_Task description_: Lines below that include the word "Danke" should each be copied.

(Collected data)

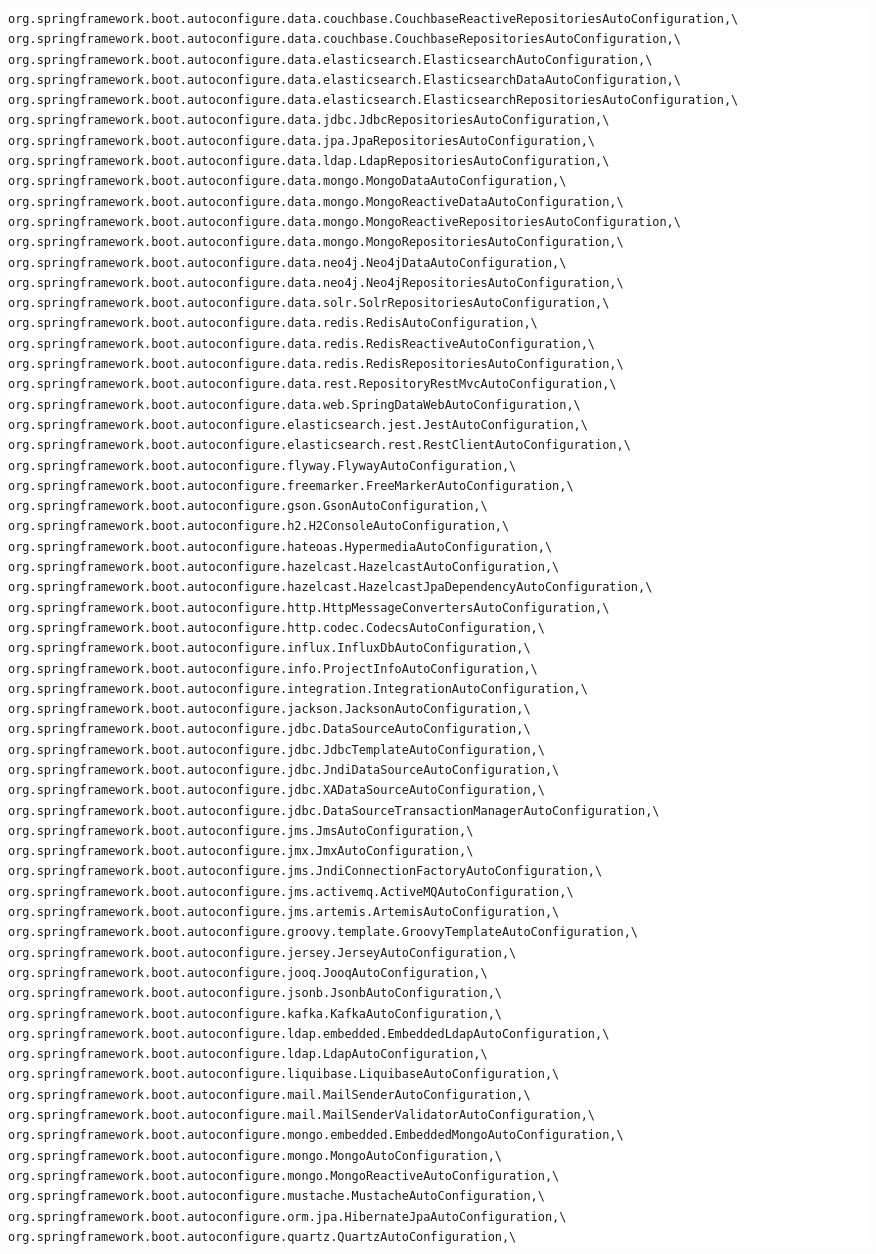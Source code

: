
 ```properties
org.springframework.boot.autoconfigure.data.couchbase.CouchbaseReactiveRepositoriesAutoConfiguration,\
org.springframework.boot.autoconfigure.data.couchbase.CouchbaseRepositoriesAutoConfiguration,\
org.springframework.boot.autoconfigure.data.elasticsearch.ElasticsearchAutoConfiguration,\
org.springframework.boot.autoconfigure.data.elasticsearch.ElasticsearchDataAutoConfiguration,\
org.springframework.boot.autoconfigure.data.elasticsearch.ElasticsearchRepositoriesAutoConfiguration,\
org.springframework.boot.autoconfigure.data.jdbc.JdbcRepositoriesAutoConfiguration,\
org.springframework.boot.autoconfigure.data.jpa.JpaRepositoriesAutoConfiguration,\
org.springframework.boot.autoconfigure.data.ldap.LdapRepositoriesAutoConfiguration,\
org.springframework.boot.autoconfigure.data.mongo.MongoDataAutoConfiguration,\
org.springframework.boot.autoconfigure.data.mongo.MongoReactiveDataAutoConfiguration,\
org.springframework.boot.autoconfigure.data.mongo.MongoReactiveRepositoriesAutoConfiguration,\
org.springframework.boot.autoconfigure.data.mongo.MongoRepositoriesAutoConfiguration,\
org.springframework.boot.autoconfigure.data.neo4j.Neo4jDataAutoConfiguration,\
org.springframework.boot.autoconfigure.data.neo4j.Neo4jRepositoriesAutoConfiguration,\
org.springframework.boot.autoconfigure.data.solr.SolrRepositoriesAutoConfiguration,\
org.springframework.boot.autoconfigure.data.redis.RedisAutoConfiguration,\
org.springframework.boot.autoconfigure.data.redis.RedisReactiveAutoConfiguration,\
org.springframework.boot.autoconfigure.data.redis.RedisRepositoriesAutoConfiguration,\
org.springframework.boot.autoconfigure.data.rest.RepositoryRestMvcAutoConfiguration,\
org.springframework.boot.autoconfigure.data.web.SpringDataWebAutoConfiguration,\
org.springframework.boot.autoconfigure.elasticsearch.jest.JestAutoConfiguration,\
org.springframework.boot.autoconfigure.elasticsearch.rest.RestClientAutoConfiguration,\
org.springframework.boot.autoconfigure.flyway.FlywayAutoConfiguration,\
org.springframework.boot.autoconfigure.freemarker.FreeMarkerAutoConfiguration,\
org.springframework.boot.autoconfigure.gson.GsonAutoConfiguration,\
org.springframework.boot.autoconfigure.h2.H2ConsoleAutoConfiguration,\
org.springframework.boot.autoconfigure.hateoas.HypermediaAutoConfiguration,\
org.springframework.boot.autoconfigure.hazelcast.HazelcastAutoConfiguration,\
org.springframework.boot.autoconfigure.hazelcast.HazelcastJpaDependencyAutoConfiguration,\
org.springframework.boot.autoconfigure.http.HttpMessageConvertersAutoConfiguration,\
org.springframework.boot.autoconfigure.http.codec.CodecsAutoConfiguration,\
org.springframework.boot.autoconfigure.influx.InfluxDbAutoConfiguration,\
org.springframework.boot.autoconfigure.info.ProjectInfoAutoConfiguration,\
org.springframework.boot.autoconfigure.integration.IntegrationAutoConfiguration,\
org.springframework.boot.autoconfigure.jackson.JacksonAutoConfiguration,\
org.springframework.boot.autoconfigure.jdbc.DataSourceAutoConfiguration,\
org.springframework.boot.autoconfigure.jdbc.JdbcTemplateAutoConfiguration,\
org.springframework.boot.autoconfigure.jdbc.JndiDataSourceAutoConfiguration,\
org.springframework.boot.autoconfigure.jdbc.XADataSourceAutoConfiguration,\
org.springframework.boot.autoconfigure.jdbc.DataSourceTransactionManagerAutoConfiguration,\
org.springframework.boot.autoconfigure.jms.JmsAutoConfiguration,\
org.springframework.boot.autoconfigure.jmx.JmxAutoConfiguration,\
org.springframework.boot.autoconfigure.jms.JndiConnectionFactoryAutoConfiguration,\
org.springframework.boot.autoconfigure.jms.activemq.ActiveMQAutoConfiguration,\
org.springframework.boot.autoconfigure.jms.artemis.ArtemisAutoConfiguration,\
org.springframework.boot.autoconfigure.groovy.template.GroovyTemplateAutoConfiguration,\
org.springframework.boot.autoconfigure.jersey.JerseyAutoConfiguration,\
org.springframework.boot.autoconfigure.jooq.JooqAutoConfiguration,\
org.springframework.boot.autoconfigure.jsonb.JsonbAutoConfiguration,\
org.springframework.boot.autoconfigure.kafka.KafkaAutoConfiguration,\
org.springframework.boot.autoconfigure.ldap.embedded.EmbeddedLdapAutoConfiguration,\
org.springframework.boot.autoconfigure.ldap.LdapAutoConfiguration,\
org.springframework.boot.autoconfigure.liquibase.LiquibaseAutoConfiguration,\
org.springframework.boot.autoconfigure.mail.MailSenderAutoConfiguration,\
org.springframework.boot.autoconfigure.mail.MailSenderValidatorAutoConfiguration,\
org.springframework.boot.autoconfigure.mongo.embedded.EmbeddedMongoAutoConfiguration,\
org.springframework.boot.autoconfigure.mongo.MongoAutoConfiguration,\
org.springframework.boot.autoconfigure.mongo.MongoReactiveAutoConfiguration,\
org.springframework.boot.autoconfigure.mustache.MustacheAutoConfiguration,\
org.springframework.boot.autoconfigure.orm.jpa.HibernateJpaAutoConfiguration,\
org.springframework.boot.autoconfigure.quartz.QuartzAutoConfiguration,\
```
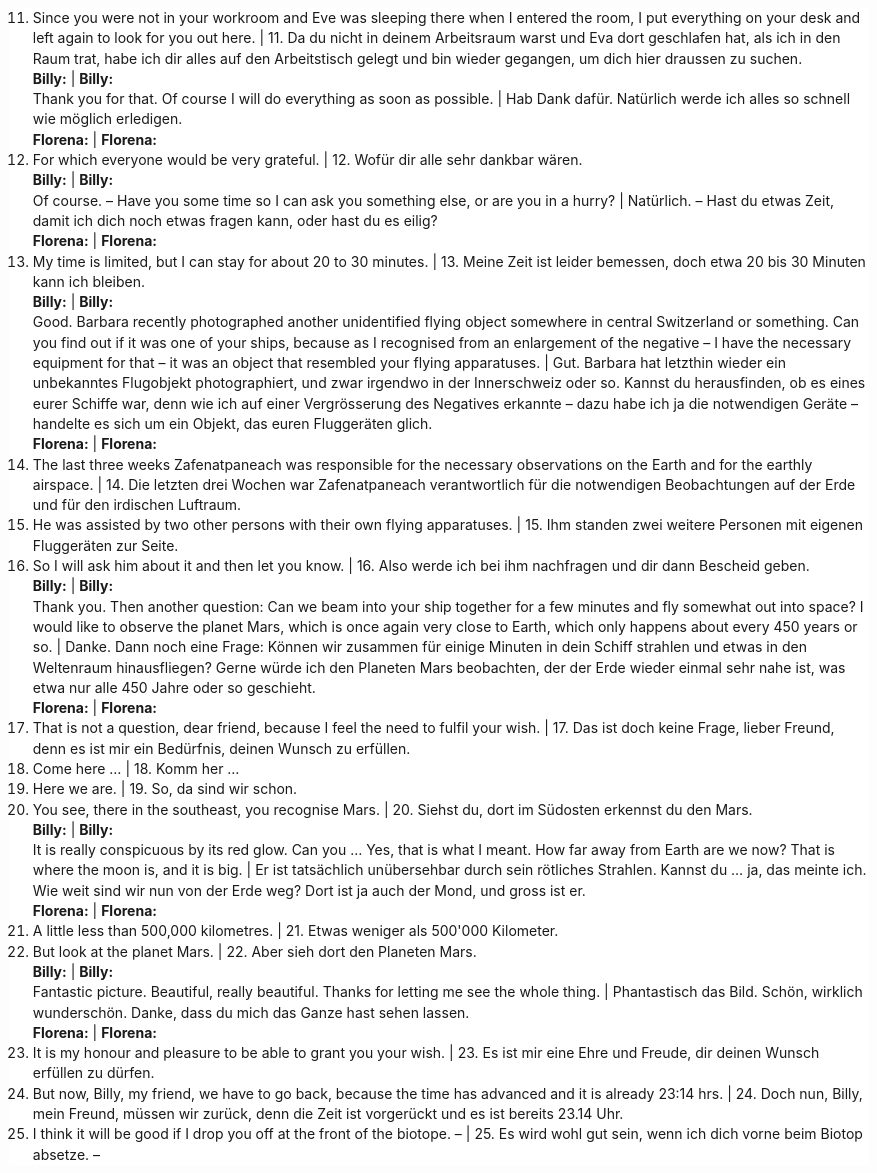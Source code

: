 11. Since you were not in your workroom and Eve was sleeping there when I entered the room, I put everything on your desk and left again to look for you out here.  | 11. Da du nicht in deinem Arbeitsraum warst und Eva dort geschlafen hat, als ich in den Raum trat, habe ich dir alles auf den Arbeitstisch gelegt und bin wieder gegangen, um dich hier draussen zu suchen.   
**Billy:** | **Billy:**  
Thank you for that. Of course I will do everything as soon as possible.  | Hab Dank dafür. Natürlich werde ich alles so schnell wie möglich erledigen.   
**Florena:** | **Florena:**  
12. For which everyone would be very grateful.  | 12. Wofür dir alle sehr dankbar wären.   
**Billy:** | **Billy:**  
Of course. – Have you some time so I can ask you something else, or are you in a hurry?  | Natürlich. – Hast du etwas Zeit, damit ich dich noch etwas fragen kann, oder hast du es eilig?   
**Florena:** | **Florena:**  
13. My time is limited, but I can stay for about 20 to 30 minutes.  | 13. Meine Zeit ist leider bemessen, doch etwa 20 bis 30 Minuten kann ich bleiben.   
**Billy:** | **Billy:**  
Good. Barbara recently photographed another unidentified flying object somewhere in central Switzerland or something. Can you find out if it was one of your ships, because as I recognised from an enlargement of the negative – I have the necessary equipment for that – it was an object that resembled your flying apparatuses.  | Gut. Barbara hat letzthin wieder ein unbekanntes Flugobjekt photographiert, und zwar irgendwo in der Innerschweiz oder so. Kannst du herausfinden, ob es eines eurer Schiffe war, denn wie ich auf einer Vergrösserung des Negatives erkannte – dazu habe ich ja die notwendigen Geräte – handelte es sich um ein Objekt, das euren Fluggeräten glich.   
**Florena:** | **Florena:**  
14. The last three weeks Zafenatpaneach was responsible for the necessary observations on the Earth and for the earthly airspace.  | 14. Die letzten drei Wochen war Zafenatpaneach verantwortlich für die notwendigen Beobachtungen auf der Erde und für den irdischen Luftraum.   
15. He was assisted by two other persons with their own flying apparatuses.  | 15. Ihm standen zwei weitere Personen mit eigenen Fluggeräten zur Seite.   
16. So I will ask him about it and then let you know.  | 16. Also werde ich bei ihm nachfragen und dir dann Bescheid geben.   
**Billy:** | **Billy:**  
Thank you. Then another question: Can we beam into your ship together for a few minutes and fly somewhat out into space? I would like to observe the planet Mars, which is once again very close to Earth, which only happens about every 450 years or so.  | Danke. Dann noch eine Frage: Können wir zusammen für einige Minuten in dein Schiff strahlen und etwas in den Weltenraum hinausfliegen? Gerne würde ich den Planeten Mars beobachten, der der Erde wieder einmal sehr nahe ist, was etwa nur alle 450 Jahre oder so geschieht.   
**Florena:** | **Florena:**  
17. That is not a question, dear friend, because I feel the need to fulfil your wish.  | 17. Das ist doch keine Frage, lieber Freund, denn es ist mir ein Bedürfnis, deinen Wunsch zu erfüllen.   
18. Come here …  | 18. Komm her …   
19. Here we are.  | 19. So, da sind wir schon.   
20. You see, there in the southeast, you recognise Mars.  | 20. Siehst du, dort im Südosten erkennst du den Mars.   
**Billy:** | **Billy:**  
It is really conspicuous by its red glow. Can you … Yes, that is what I meant. How far away from Earth are we now? That is where the moon is, and it is big.  | Er ist tatsächlich unübersehbar durch sein rötliches Strahlen. Kannst du … ja, das meinte ich. Wie weit sind wir nun von der Erde weg? Dort ist ja auch der Mond, und gross ist er.   
**Florena:** | **Florena:**  
21. A little less than 500,000 kilometres.  | 21. Etwas weniger als 500'000 Kilometer.   
22. But look at the planet Mars.  | 22. Aber sieh dort den Planeten Mars.   
**Billy:** | **Billy:**  
Fantastic picture. Beautiful, really beautiful. Thanks for letting me see the whole thing.  | Phantastisch das Bild. Schön, wirklich wunderschön. Danke, dass du mich das Ganze hast sehen lassen.   
**Florena:** | **Florena:**  
23. It is my honour and pleasure to be able to grant you your wish.  | 23. Es ist mir eine Ehre und Freude, dir deinen Wunsch erfüllen zu dürfen.   
24. But now, Billy, my friend, we have to go back, because the time has advanced and it is already 23:14 hrs.  | 24. Doch nun, Billy, mein Freund, müssen wir zurück, denn die Zeit ist vorgerückt und es ist bereits 23.14 Uhr.   
25. I think it will be good if I drop you off at the front of the biotope. –  | 25. Es wird wohl gut sein, wenn ich dich vorne beim Biotop absetze. –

_Exercise result_:
Thank you. Then another question: Can we beam into your ship together for a few minutes and fly somewhat out into space? I would like to observe the planet Mars, which is once again very close to Earth, which only happens about every 450 years or so.  | Danke. Dann noch eine Frage: Können wir zusammen für einige Minuten in dein Schiff strahlen und etwas in den Weltenraum hinausfliegen? Gerne würde ich den Planeten Mars beobachten, der der Erde wieder einmal sehr nahe ist, was etwa nur alle 450 Jahre oder so geschieht.   
Fantastic picture. Beautiful, really beautiful. Thanks for letting me see the whole thing.  | Phantastisch das Bild. Schön, wirklich wunderschön. Danke, dass du mich das Ganze hast sehen lassen.   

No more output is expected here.